Wednesday, November 18, 2015

Keep Talking And Nobody Explodes

"Right. I'm in a dark room. There's a clock reading 18:43, and a timer reading five minutes."

"Ignore the clock. That's the actual time. What's on the-"

"Cool! It uses the PC clock to have the real time in the game? Cool. That's-"

"We don't have time for this! What's on the bomb?"

"The timer reads 4:46. There's a space with wires, a button marked "Hold" and a thing with four buttons with weird symbols on them."

"Right, how many wires?"

"Er... Six vertical wires. Red, red, yellow, bl-"

"Horizontal."

"What?"

"They're horizontal. Vertical goes up and- we don't have time for this. Go on."

Later.

"The bar is white."

"Okay. Release the button when there's a 1 in any position on the countdown timer."

*BZZZZZZZT*

"I said 1!"

"I know! I did that. Wait.

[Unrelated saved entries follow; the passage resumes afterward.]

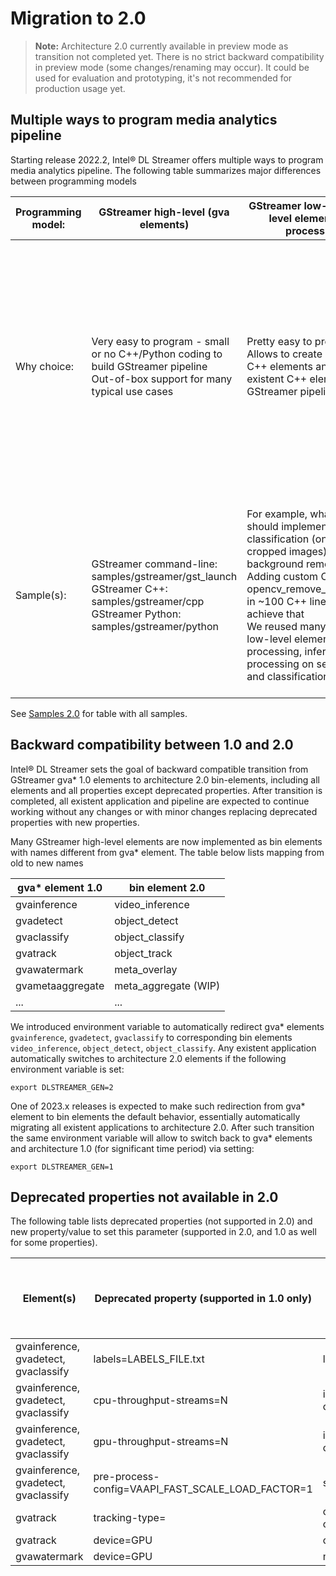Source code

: # Migration to 2.0

> **Note:** Architecture 2.0 currently available in preview mode as transition not
completed yet. There is no strict backward compatibility in preview mode
(some changes/renaming may occur). It could be used for evaluation and
prototyping, it's not recommended for production usage yet.

## Multiple ways to program media analytics pipeline

Starting release 2022.2, Intel® DL Streamer offers multiple ways to
program media analytics pipeline. The following table summarizes major
differences between programming models

  | Programming model: | GStreamer high-level (gva elements) | GStreamer low-level (low-level elements and processbin) | Direct programming |
|---|---|---|---|
| Why choice: | <br>Very easy to program - small or no C++/Python coding to build GStreamer pipeline<br>Out-of-box support for many typical use cases<br><br> | <br>Pretty easy to program<br>Allows to create custom C++ elements and mix with existent C++ elements in GStreamer pipeline<br><br> | <br>Full flexibility of C++/Python programming to any library/framework APIs:<br>FFmpeg, GStreamer, OpenVINO™, Level-Zero, OpenCL, OpenCV Mat, SYCL, VA-API<br>Application is responsible for pipeline management and data flow (queues, async execution, multi-stream, etc)<br>Application can use memory interop library and any C++ elements provided by Intel® DL Streamer<br><br> |
| Sample(s): | <br>GStreamer command-line: samples/gstreamer/gst_launch<br>GStreamer C++: samples/gstreamer/cpp<br>GStreamer Python: samples/gstreamer/python<br><br> | <br>For example, what if we should implement object classification (on ROI cropped images) with background removal?<br>Adding custom C++ element opencv_remove_background<br>in ~100 C++ lines allows to achieve that<br>We reused many existent low-level elements for pre-processing, inference, post-processing on segmentation and classification models.<br><br> | <br>FFmpeg+OpenVINO™: samples/ffmpeg_openvino<br>FFmpeg+DPCPP/SYCL: samples/ffmpeg_dpcpp<br><br> |

See [Samples 2.0](./samples_2.0.md) for table
with all samples.

## Backward compatibility between 1.0 and 2.0

Intel® DL Streamer sets the goal of backward compatible transition from
GStreamer gva* 1.0 elements to architecture 2.0 bin-elements, including
all elements and all properties except deprecated properties. After
transition is completed, all existent application and pipeline are
expected to continue working without any changes or with minor changes
replacing deprecated properties with new properties.

Many GStreamer high-level elements are now implemented as bin elements
with names different from gva* element. The table below lists mapping
from old to new names

| gva* element 1.0 | bin element 2.0 |
|---|---|
| gvainference | video_inference |
| gvadetect | object_detect |
| gvaclassify | object_classify |
| gvatrack | object_track |
| gvawatermark | meta_overlay |
| gvametaaggregate | meta_aggregate (WIP) |
| ... | ... |

We introduced environment variable to automatically redirect gva\*
elements `gvainference`, `gvadetect`, `gvaclassify` to corresponding bin
elements `video_inference`, `object_detect`, `object_classify`. Any
existent application automatically switches to architecture 2.0 elements
if the following environment variable is set:

``` none
export DLSTREAMER_GEN=2
```

One of 2023.x releases is expected to make such redirection from gva\*
element to bin elements the default behavior, essentially automatically
migrating all existent applications to architecture 2.0. After such
transition the same environment variable will allow to switch back to
gva\* elements and architecture 1.0 (for significant time period) via
setting:

``` none
export DLSTREAMER_GEN=1
```

## Deprecated properties not available in 2.0

The following table lists deprecated properties (not supported in 2.0)
and new property/value to set this parameter (supported in 2.0, and 1.0
as well for some properties).

| Element(s) | Deprecated property (supported in 1.0 only) | New property / element(s) | New property supported by both 1.0 and 2.0? |
|---|---|---|---|
| gvainference, gvadetect, gvaclassify | labels=LABELS_FILE.txt | labels-file=LABELS_FILE.txt | Yes |
| gvainference, gvadetect, gvaclassify | cpu-throughput-streams=N | ie-config=CPU_THROUGHPUT_STREAMS=N | Yes |
| gvainference, gvadetect, gvaclassify | gpu-throughput-streams=N | ie-config=GPU_THROUGHPUT_STREAMS=N | Yes |
| gvainference, gvadetect, gvaclassify | pre-process-config=VAAPI_FAST_SCALE_LOAD_FACTOR=1 | scale-method=fast | Yes |
| gvatrack | tracking-type= | object_track generate-objects= adjust-objects= spatial-feature= | Yes |
| gvatrack | device=GPU | object_track device=GPU | No |
| gvawatermark | device=GPU | meta_overlay device=GPU | No |
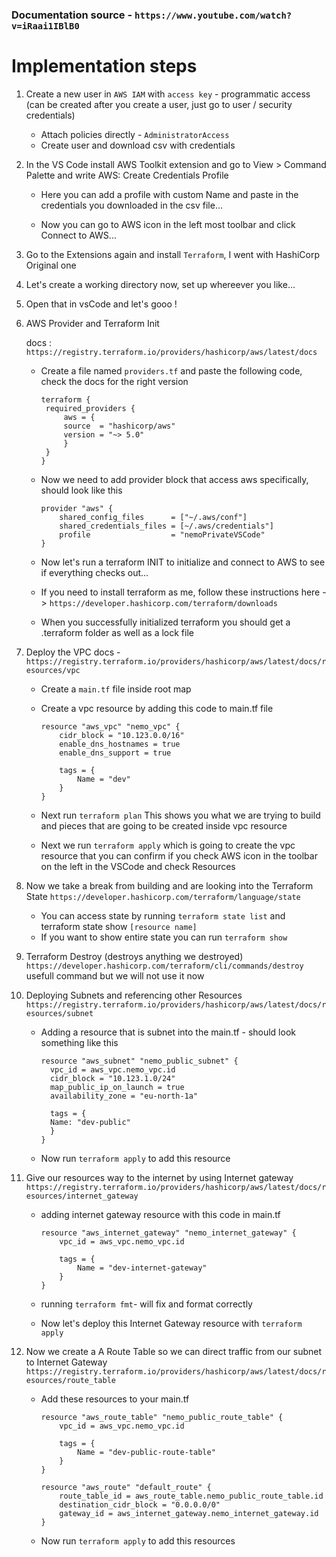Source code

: ### Documentation source - `https://www.youtube.com/watch?v=iRaai1IBlB0`

# Implementation steps

1. Create a new user in `AWS IAM` with `access key` - programmatic access (can be created after you create a user, just go to user / security credentials)

   - Attach policies directly - `AdministratorAccess`
   - Create user and download csv with credentials

2. In the VS Code install AWS Toolkit extension and go to View > Command Palette and write AWS: Create Credentials Profile

   - Here you can add a profile with custom Name and paste in the credentials you downloaded in the csv file...

   - Now you can go to AWS icon in the left most toolbar and click Connect to AWS...

3. Go to the Extensions again and install `Terraform`, I went with HashiCorp Original one

4. Let's create a working directory now, set up whereever you like...

5. Open that in vsCode and let's gooo !

6. AWS Provider and Terraform Init

   docs : `https://registry.terraform.io/providers/hashicorp/aws/latest/docs`

   - Create a file named `providers.tf` and paste the following code, check the docs for the right version

     ```
     terraform {
      required_providers {
          aws = {
          source  = "hashicorp/aws"
          version = "~> 5.0"
          }
      }
     }
     ```

   - Now we need to add provider block that access aws specifically, should look like this

     ```
     provider "aws" {
         shared_config_files      = ["~/.aws/conf"]
         shared_credentials_files = [~/.aws/credentials"]
         profile                  = "nemoPrivateVSCode"
     }
     ```

   - Now let's run a terraform INIT to initialize and connect to AWS to see if everything checks out...

   - If you need to install terraform as me, follow these instructions here -> `https://developer.hashicorp.com/terraform/downloads`

   - When you successfully initialized terraform you should get a .terraform folder as well as a lock file

7. Deploy the VPC
   docs - `https://registry.terraform.io/providers/hashicorp/aws/latest/docs/resources/vpc`

   - Create a `main.tf` file inside root map

   - Create a vpc resource by adding this code to main.tf file

     ```
     resource "aws_vpc" "nemo_vpc" {
         cidr_block = "10.123.0.0/16"
         enable_dns_hostnames = true
         enable_dns_support = true

         tags = {
             Name = "dev"
         }
     }
     ```

   - Next run `terraform plan` This shows you what we are trying to build and pieces that are going to be created inside vpc resource

   - Next we run `terraform apply` which is going to create the vpc resource that you can confirm if you check AWS icon in the toolbar on the left in the VSCode and check Resources

8. Now we take a break from building and are looking into the Terraform State `https://developer.hashicorp.com/terraform/language/state`

   - You can access state by running `terraform state list` and terraform state show `[resource name]`
   - If you want to show entire state you can run `terraform show`

9. Terraform Destroy (destroys anything we destroyed) `https://developer.hashicorp.com/terraform/cli/commands/destroy` usefull command but we will not use it now

10. Deploying Subnets and referencing other Resources `https://registry.terraform.io/providers/hashicorp/aws/latest/docs/resources/subnet`

    - Adding a resource that is subnet into the main.tf - should look something like this

      ```
      resource "aws_subnet" "nemo_public_subnet" {
        vpc_id = aws_vpc.nemo_vpc.id
        cidr_block = "10.123.1.0/24"
        map_public_ip_on_launch = true
        availability_zone = "eu-north-1a"

        tags = {
        Name: "dev-public"
        }
      }
      ```

    - Now run `terraform apply` to add this resource

11. Give our resources way to the internet by using Internet gateway `https://registry.terraform.io/providers/hashicorp/aws/latest/docs/resources/internet_gateway`

    - adding internet gateway resource with this code in main.tf

      ```
      resource "aws_internet_gateway" "nemo_internet_gateway" {
          vpc_id = aws_vpc.nemo_vpc.id

          tags = {
              Name = "dev-internet-gateway"
          }
      }
      ```

    - running `terraform fmt`- will fix and format correctly

    - Now let's deploy this Internet Gateway resource with `terraform apply`

12. Now we create a A Route Table so we can direct traffic from our subnet to Internet Gateway `https://registry.terraform.io/providers/hashicorp/aws/latest/docs/resources/route_table`

    - Add these resources to your main.tf

      ```
      resource "aws_route_table" "nemo_public_route_table" {
          vpc_id = aws_vpc.nemo_vpc.id

          tags = {
              Name = "dev-public-route-table"
          }
      }

      resource "aws_route" "default_route" {
          route_table_id = aws_route_table.nemo_public_route_table.id
          destination_cidr_block = "0.0.0.0/0"
          gateway_id = aws_internet_gateway.nemo_internet_gateway.id
      }
      ```

    - Now run `terraform apply` to add this resources

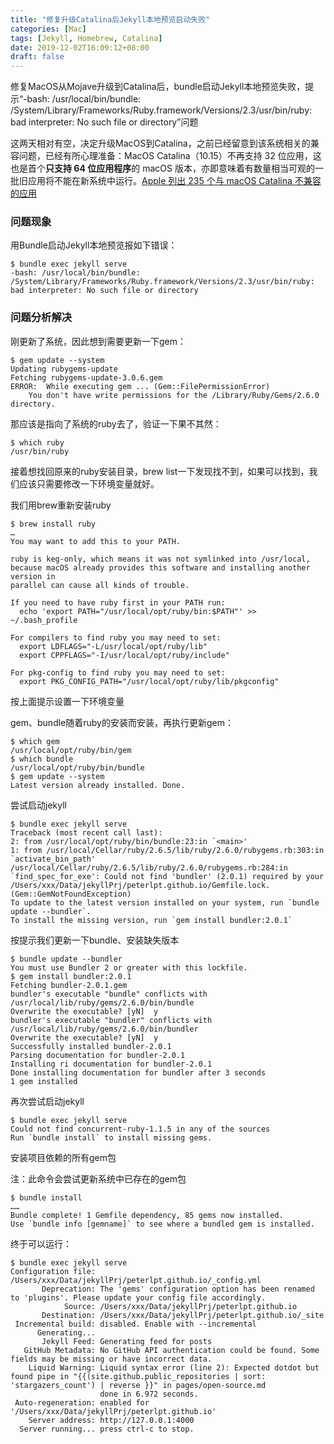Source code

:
 ```yaml
---
title: "修复升级Catalina后Jekyll本地预览启动失败"
categories: [Mac]
tags: [Jekyll, Homebrew, Catalina]
date: 2019-12-02T16:09:12+08:00
draft: false
---
```


修复MacOS从Mojave升级到Catalina后，bundle启动Jekyll本地预览失败，提示“-bash: /usr/local/bin/bundle: /System/Library/Frameworks/Ruby.framework/Versions/2.3/usr/bin/ruby: bad interpreter: No such file or directory”问题

这两天相对有空，决定升级MacOS到Catalina，之前已经留意到该系统相关的兼容问题，已经有所心理准备：MacOS Catalina（10.15）不再支持 32 位应用，这也是首个**只支持 64 位应用程序**的 macOS 版本，亦即意味着有数量相当可观的一批旧应用将不能在新系统中运行。[Apple 列出 235 个与 macOS Catalina 不兼容的应用](https://www.oschina.net/news/110544/235-apps-incompatible-with-catalina)

### 问题现象

用Bundle启动Jekyll本地预览报如下错误：

```shell
$ bundle exec jekyll serve
-bash: /usr/local/bin/bundle: /System/Library/Frameworks/Ruby.framework/Versions/2.3/usr/bin/ruby: bad interpreter: No such file or directory
```

### 问题分析解决

刚更新了系统，因此想到需要更新一下gem：

```shell
$ gem update --system
Updating rubygems-update
Fetching rubygems-update-3.0.6.gem
ERROR:  While executing gem ... (Gem::FilePermissionError)
    You don't have write permissions for the /Library/Ruby/Gems/2.6.0 directory.
```

那应该是指向了系统的ruby去了，验证一下果不其然：

```shell
$ which ruby
/usr/bin/ruby
```

接着想找回原来的ruby安装目录，brew list一下发现找不到，如果可以找到，我们应该只需要修改一下环境变量就好。

我们用brew重新安装ruby

```shell
$ brew install ruby
…
You may want to add this to your PATH.

ruby is keg-only, which means it was not symlinked into /usr/local,
because macOS already provides this software and installing another version in
parallel can cause all kinds of trouble.

If you need to have ruby first in your PATH run:
  echo 'export PATH="/usr/local/opt/ruby/bin:$PATH"' >> ~/.bash_profile

For compilers to find ruby you may need to set:
  export LDFLAGS="-L/usr/local/opt/ruby/lib"
  export CPPFLAGS="-I/usr/local/opt/ruby/include"

For pkg-config to find ruby you may need to set:
  export PKG_CONFIG_PATH="/usr/local/opt/ruby/lib/pkgconfig"
```

按上面提示设置一下环境变量

gem、bundle随着ruby的安装而安装，再执行更新gem：

```shell
$ which gem
/usr/local/opt/ruby/bin/gem
$ which bundle
/usr/local/opt/ruby/bin/bundle
$ gem update --system
Latest version already installed. Done.
```

尝试启动jekyll

```shell
$ bundle exec jekyll serve
Traceback (most recent call last):
2: from /usr/local/opt/ruby/bin/bundle:23:in `<main>'
1: from /usr/local/Cellar/ruby/2.6.5/lib/ruby/2.6.0/rubygems.rb:303:in `activate_bin_path'
/usr/local/Cellar/ruby/2.6.5/lib/ruby/2.6.0/rubygems.rb:284:in `find_spec_for_exe': Could not find 'bundler' (2.0.1) required by your /Users/xxx/Data/jekyllPrj/peterlpt.github.io/Gemfile.lock. (Gem::GemNotFoundException)
To update to the latest version installed on your system, run `bundle update --bundler`.
To install the missing version, run `gem install bundler:2.0.1`
```

按提示我们更新一下bundle、安装缺失版本

```shell
$ bundle update --bundler
You must use Bundler 2 or greater with this lockfile.
$ gem install bundler:2.0.1
Fetching bundler-2.0.1.gem
bundler's executable "bundle" conflicts with /usr/local/lib/ruby/gems/2.6.0/bin/bundle
Overwrite the executable? [yN]  y
bundler's executable "bundler" conflicts with /usr/local/lib/ruby/gems/2.6.0/bin/bundler
Overwrite the executable? [yN]  y
Successfully installed bundler-2.0.1
Parsing documentation for bundler-2.0.1
Installing ri documentation for bundler-2.0.1
Done installing documentation for bundler after 3 seconds
1 gem installed
```

再次尝试启动jekyll

```shell
$ bundle exec jekyll serve
Could not find concurrent-ruby-1.1.5 in any of the sources
Run `bundle install` to install missing gems.
```

安装项目依赖的所有gem包

注：此命令会尝试更新系统中已存在的gem包

```shell
$ bundle install
……
Bundle complete! 1 Gemfile dependency, 85 gems now installed.
Use `bundle info [gemname]` to see where a bundled gem is installed.
```

终于可以运行：

```shell
$ bundle exec jekyll serve
Configuration file: /Users/xxx/Data/jekyllPrj/peterlpt.github.io/_config.yml
       Deprecation: The 'gems' configuration option has been renamed to 'plugins'. Please update your config file accordingly.
            Source: /Users/xxx/Data/jekyllPrj/peterlpt.github.io
       Destination: /Users/xxx/Data/jekyllPrj/peterlpt.github.io/_site
 Incremental build: disabled. Enable with --incremental
      Generating... 
       Jekyll Feed: Generating feed for posts
   GitHub Metadata: No GitHub API authentication could be found. Some fields may be missing or have incorrect data.
    Liquid Warning: Liquid syntax error (line 2): Expected dotdot but found pipe in "{{(site.github.public_repositories | sort: 'stargazers_count') | reverse }}" in pages/open-source.md
                    done in 6.972 seconds.
 Auto-regeneration: enabled for '/Users/xxx/Data/jekyllPrj/peterlpt.github.io'
    Server address: http://127.0.0.1:4000
  Server running... press ctrl-c to stop.
```

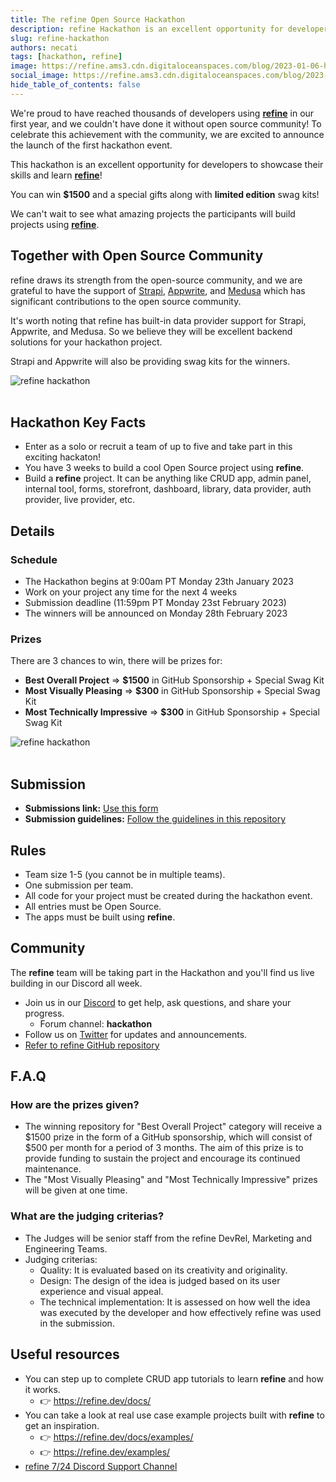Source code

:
 ```yaml
---
title: The refine Open Source Hackathon
description: refine Hackathon is an excellent opportunity for developers to showcase their skills, learn refine and win prizes!
slug: refine-hackathon
authors: necati
tags: [hackathon, refine]
image: https://refine.ams3.cdn.digitaloceanspaces.com/blog/2023-01-06-hackaton-january/social.png
social_image: https://refine.ams3.cdn.digitaloceanspaces.com/blog/2023-01-06-hackaton-january/social_prizes.png
hide_table_of_contents: false
---
```





We're proud to have reached thousands of developers using **[refine](https://github.com/refinedev/refine)** in our first year, and we couldn't have done it without open source community! To celebrate this achievement with the community, we are excited to announce the launch of the first hackathon event.

This hackathon is an excellent opportunity for developers to showcase their skills and learn **[refine](https://github.com/refinedev/refine)**! 

You can win **$1500** and a special gifts along with **limited edition** swag kits!

We can't wait to see what amazing projects the participants will build projects using **[refine](https://github.com/refinedev/refine)**. 




## Together with Open Source Community



refine draws its strength from the open-source community, and we are grateful to have the support of [Strapi](https://strapi.io/), [Appwrite](https://appwrite.io/), and [Medusa](https://medusajs.com/) which has significant contributions to the open source community.  

It's worth noting that refine has built-in data provider support for Strapi, Appwrite, and Medusa. So we believe they will be excellent backend solutions for your hackathon project.

Strapi and Appwrite will also be providing swag kits for the winners.

<div>
<img  src="https://refine.ams3.cdn.digitaloceanspaces.com/blog/2023-01-06-hackaton-january/sponsors_banner.jpg"  alt="refine hackathon" />

</div>

<br/>

## Hackathon Key Facts

- Enter as a solo or recruit a team of up to five and take part in this exciting hackaton!
- You have 3 weeks to build a cool Open Source project using **refine**.
- Build a **refine** project. It can be anything like CRUD app, admin panel, internal tool, forms, storefront, dashboard, library, data provider, auth provider, live provider, etc.



## Details
### Schedule
- The Hackathon begins at 9:00am PT Monday 23th January 2023
- Work on your project any time for the next 4 weeks
- Submission deadline (11:59pm PT Monday 23st February 2023)
- The winners will be announced on Monday 28th February 2023

### Prizes
There are 3 chances to win, there will be prizes for:

- **Best Overall Project** => **$1500** in GitHub Sponsorship + Special Swag Kit
- **Most Visually Pleasing** => **$300** in GitHub Sponsorship + Special Swag Kit
- **Most Technically Impressive** => **$300** in GitHub Sponsorship + Special Swag Kit

<div>
<img  src="https://refine.ams3.cdn.digitaloceanspaces.com/blog/2023-01-06-hackaton-january/swag_kits.png"  alt="refine hackathon" />

</div>

<br/>

## Submission
- **Submissions link:**  [Use this form](https://refinedev.typeform.com/hackathon)
- **Submission guidelines:** [Follow the guidelines in this repository](https://github.com/refinedev/hackathon-jan2023-guidelines)


## Rules

- Team size 1-5 (you cannot be in multiple teams).
- One submission per team.
- All code for your project must be created during the hackathon event.
- All entries must be Open Source.
- The apps must be built using **refine**.

## Community

The **refine** team will be taking part in the Hackathon and you'll find us live building in our Discord all week. 

- Join us in our [Discord](https://discord.gg/refine) to get help, ask questions, and share your progress.
  - Forum channel: **hackathon**
- Follow us on [Twitter](https://twitter.com/refinedev) for updates and announcements.
- [Refer to refine GitHub repository](https://github.com/refinedev/refine)

## F.A.Q
### How are the prizes given?
- The winning repository for "Best Overall Project" category will receive a $1500 prize in the form of a GitHub sponsorship, which will consist of $500 per month for a period of 3 months. The aim of this prize is to provide funding to sustain the project and encourage its continued maintenance.
- The "Most Visually Pleasing" and "Most Technically Impressive" prizes will be given at one time.

### What are the judging criterias?
-  The Judges will be senior staff from the refine DevRel, Marketing and Engineering Teams.
-  Judging criterias:
    -  Quality: It is evaluated based on its creativity and originality.
    -  Design: The design of the idea is judged based on its user experience and visual appeal.
    -  The technical implementation: It is assessed on how well the idea was executed by the developer and how effectively refine was used in the submission.


## Useful resources

- You can step up to complete CRUD app tutorials to learn **refine** and how it works.
   - :point_right: https://refine.dev/docs/
- You can take a look at real use case example projects built with **refine** to get an inspiration.
   - :point_right: https://refine.dev/docs/examples/  
   - :point_right: https://refine.dev/examples/
- [refine 7/24 Discord Support Channel](https://discord.gg/refine)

This time it's blue."

"Release on a 4."

*BZZZZZZZZT*

"WHAT ARE YOU DOING?!? I... Oh. Oh. You said a red button marked Hold... Just tap the button. Don't hold it at all."

"Okay. Done."

"Yeah... my bad."

"Last panel. Four buttons. Top left is a backwards C with a dot in the middle, beside that is a kind of balloon thing, below the C is a mountain with a road on it, and then Ha-"

"Wait. Stop. I've only gotten the C one so far. I have no idea what else you're talking about. What's the balloon?"

"It's like a circle on a pole. A quidditch goal."

"Oh. Got it. Next."

"The mountain... er... it looks like... um..."

"Does it look like an A and a T stuck together?"

"Yes! That's it!"

"Okay. And the last one?"

"HalfLife 3 confirmed."

"Got it. Balloon, mountain, HalfLife 3, C."

"Done!! We did it. 43 seconds left on the clock! Easy peesy. Lets do the next one."

And everyone died because no one could read Morse Code.

The story you just read is mostly true, although it's various beats occured over a few seperate games, with a variety of clueless bomb disposal teams, rather than one entirely incompetent one.

Keep Talking and Nobody Explodes has been the cause of the most laughing I've done while playing a game with my friends in months, if not years. It's simply a laugh a minute, chaos simulator that will often end with the bomb exploding, but will always end with smiles.

One player can see the bomb and has to describe the various components to the other player or players, who can't see the bomb, but who have the manual and can talk the first player through disarming each component.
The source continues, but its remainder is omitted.